- EXERCISE DATA -
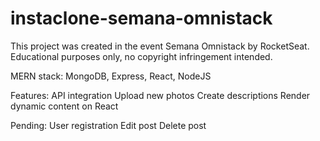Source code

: # instaclone-semana-omnistack

This project was created in the event Semana Omnistack by RocketSeat. Educational purposes only, no copyright infringement intended.

MERN stack: MongoDB, Express, React, NodeJS

Features:
API integration
Upload new photos
Create descriptions
Render dynamic content on React

Pending:
User registration
Edit post
Delete post
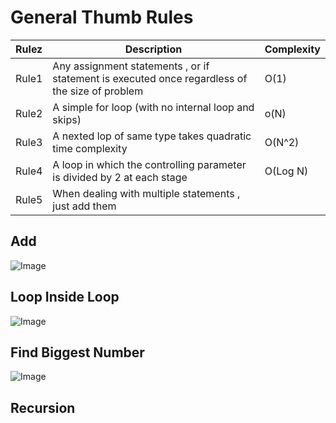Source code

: # General Thumb Rules

| Rulez      | Description  | Complexity
| -----------| ------------ |-----------------------------------------------------------------------------------------
| Rule1     | Any assignment statements , or if statement is executed once regardless of the size of problem  |O(1)
| Rule2     | A simple for loop (with no internal loop and skips)                                             | o(N)
| Rule3     | A nexted lop of same type takes quadratic time complexity                                       | O(N^2)
| Rule4     | A loop in which the controlling parameter is divided by 2 at each stage                         | O(Log N)
| Rule5     | When dealing with multiple statements , just add them                                           |


## Add 
![Image](https://github.com/IAmZero247/data-strutures-and-algorithms/blob/main/imgs/big-o/add_big_o.jpg)

## Loop Inside Loop

![Image](https://github.com/IAmZero247/data-strutures-and-algorithms/blob/main/imgs/big-o/mul_big_o.jpg)

## Find Biggest Number

![Image](https://github.com/IAmZero247/data-strutures-and-algorithms/blob/main/imgs/big-o/ex_time_complexity.jpg)

## Recursion
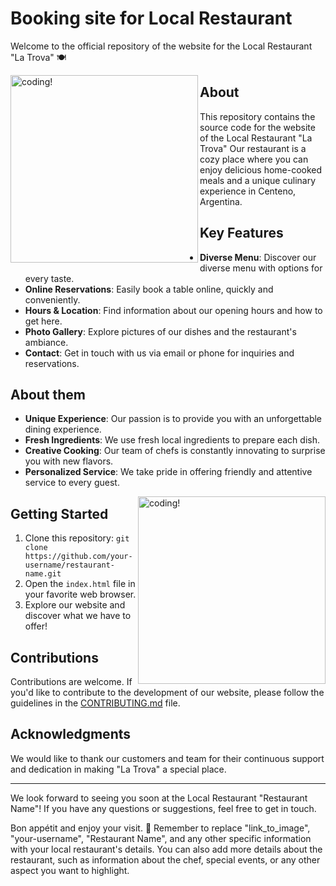 # Booking site for Local Restaurant

Welcome to the official repository of the website for the Local Restaurant "La Trova" 🍽️

<img align="left" alt="coding!" width=300 src="https://github.com/matiaspiccirilli/Resturant-BokingSite-Reactjs-MUI/blob/main/src/images/chhola.jpg?raw=true" position="left">

## About

This repository contains the source code for the website of the Local Restaurant "La Trova" Our restaurant is a cozy place where you can enjoy delicious home-cooked meals and a unique culinary experience in Centeno, Argentina.

## Key Features

- **Diverse Menu**: Discover our diverse menu with options for every taste.
- **Online Reservations**: Easily book a table online, quickly and conveniently.
- **Hours & Location**: Find information about our opening hours and how to get here.
- **Photo Gallery**: Explore pictures of our dishes and the restaurant's ambiance.
- **Contact**: Get in touch with us via email or phone for inquiries and reservations.

## About them

- **Unique Experience**: Our passion is to provide you with an unforgettable dining experience.
- **Fresh Ingredients**: We use fresh local ingredients to prepare each dish.
- **Creative Cooking**: Our team of chefs is constantly innovating to surprise you with new flavors.
- **Personalized Service**: We take pride in offering friendly and attentive service to every guest.

<img align="right" alt="coding!" width=300 src="https://github.com/matiaspiccirilli/Resturant-BokingSite-Reactjs-MUI/blob/main/src/images/paneer.jpg?raw=true" position="right">

## Getting Started

1. Clone this repository: `git clone https://github.com/your-username/restaurant-name.git`
2. Open the `index.html` file in your favorite web browser.
3. Explore our website and discover what we have to offer!

## Contributions

Contributions are welcome. If you'd like to contribute to the development of our website, please follow the guidelines in the [CONTRIBUTING.md](CONTRIBUTING.md) file.

## Acknowledgments

We would like to thank our customers and team for their continuous support and dedication in making "La Trova" a special place.

---

We look forward to seeing you soon at the Local Restaurant "Restaurant Name"! If you have any questions or suggestions, feel free to get in touch.

Bon appétit and enjoy your visit. 🍴
Remember to replace "link_to_image", "your-username", "Restaurant Name", and any other specific information with your local restaurant's details. You can also add more details about the restaurant, such as information about the chef, special events, or any other aspect you want to highlight.






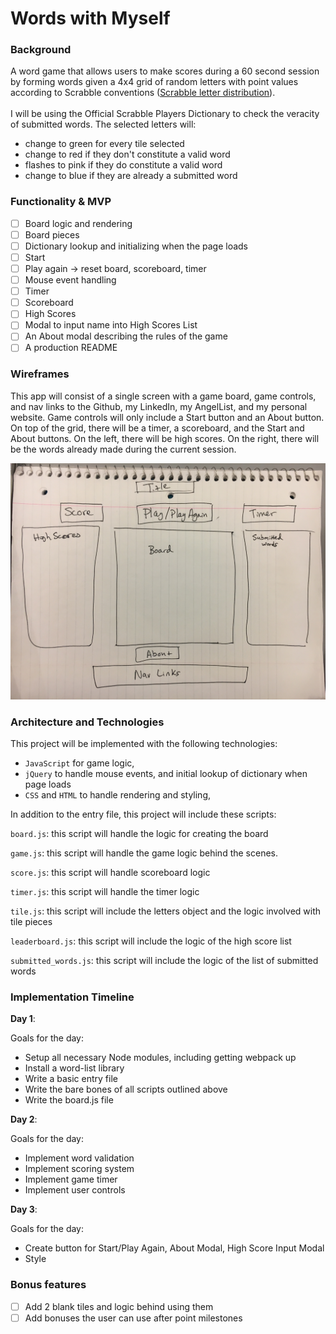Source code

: # Words with Myself

### Background

A word game that allows users to make scores during a 60 second session by forming words given a 4x4 grid of random letters with point values according to Scrabble conventions ([Scrabble letter distribution](https://en.wikipedia.org/wiki/Scrabble_letter_distributions)).
<br></br>
I will be using the Official Scrabble Players Dictionary to check the veracity of submitted words.
The selected letters will:
  * change to green for every tile selected
  * change to red if they don't constitute a valid word
  * flashes to pink if they do constitute a valid word
  * change to blue if they are already a submitted word

### Functionality & MVP  

- [ ] Board logic and rendering
- [ ] Board pieces
- [ ] Dictionary lookup and initializing when the page loads
- [ ] Start
- [ ] Play again -> reset board, scoreboard, timer
- [ ] Mouse event handling
- [ ] Timer
- [ ] Scoreboard
- [ ] High Scores
- [ ] Modal to input name into High Scores List
- [ ] An About modal describing the rules of the game
- [ ] A production README

### Wireframes

This app will consist of a single screen with a game board, game controls, and nav links to the Github, my LinkedIn, my AngelList, and my personal website.
Game controls will only include a Start button and an About button.  
On top of the grid, there will be a timer, a scoreboard, and the Start and About buttons.
On the left, there will be high scores.
On the right, there will be the words already made during the current session.

![wireframes](https://github.com/daybydae/words-with-myself/blob/master/images/wireframe.jpg)

### Architecture and Technologies

This project will be implemented with the following technologies:

- `JavaScript` for game logic,
- `jQuery` to handle mouse events, and initial lookup of dictionary when page loads
- `CSS` and `HTML` to handle rendering and styling,

In addition to the entry file, this project will include these scripts:

`board.js`: this script will handle the logic for creating the board  

`game.js`: this script will handle the game logic behind the scenes.

`score.js`: this script will handle scoreboard logic

`timer.js`: this script will handle the timer logic

`tile.js`: this script will include the letters object and the logic involved with tile pieces

`leaderboard.js`: this script will include the logic of the high score list

`submitted_words.js`: this script will include the logic of the list of submitted words

### Implementation Timeline

**Day 1**:

Goals for the day:
- Setup all necessary Node modules, including getting webpack up
- Install a word-list library
- Write a basic entry file
- Write the bare bones of all scripts outlined above
- Write the board.js file

**Day 2**:

Goals for the day:
- Implement word validation
- Implement scoring system
- Implement game timer
- Implement user controls

**Day 3**:

Goals for the day:

- Create button for Start/Play Again, About Modal, High Score Input Modal
- Style


### Bonus features

- [ ] Add 2 blank tiles and logic behind using them
- [ ] Add bonuses the user can use after point milestones
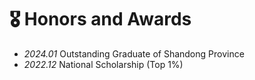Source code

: # 🎖 Honors and Awards
- *2024.01* Outstanding Graduate of Shandong Province
- *2022.12* National Scholarship (Top 1%)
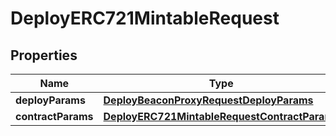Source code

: 

# DeployERC721MintableRequest


## Properties

| Name | Type | Description | Notes |
|------------ | ------------- | ------------- | -------------|
|**deployParams** | [**DeployBeaconProxyRequestDeployParams**](DeployBeaconProxyRequestDeployParams.md) |  |  |
|**contractParams** | [**DeployERC721MintableRequestContractParams**](DeployERC721MintableRequestContractParams.md) |  |  |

- TASK REQUIREMENTS -
Each line in the entries above, starting at the line with "- Setup all" and ending at the line with "- Implement word validation", is to be printed exactly, and only those lines.

- TASK OUTPUT -
- Setup all necessary Node modules, including getting webpack up
- Install a word-list library
- Write a basic entry file
- Write the bare bones of all scripts outlined above
- Write the board.js file

**Day 2**:

Goals for the day:
- Implement word validation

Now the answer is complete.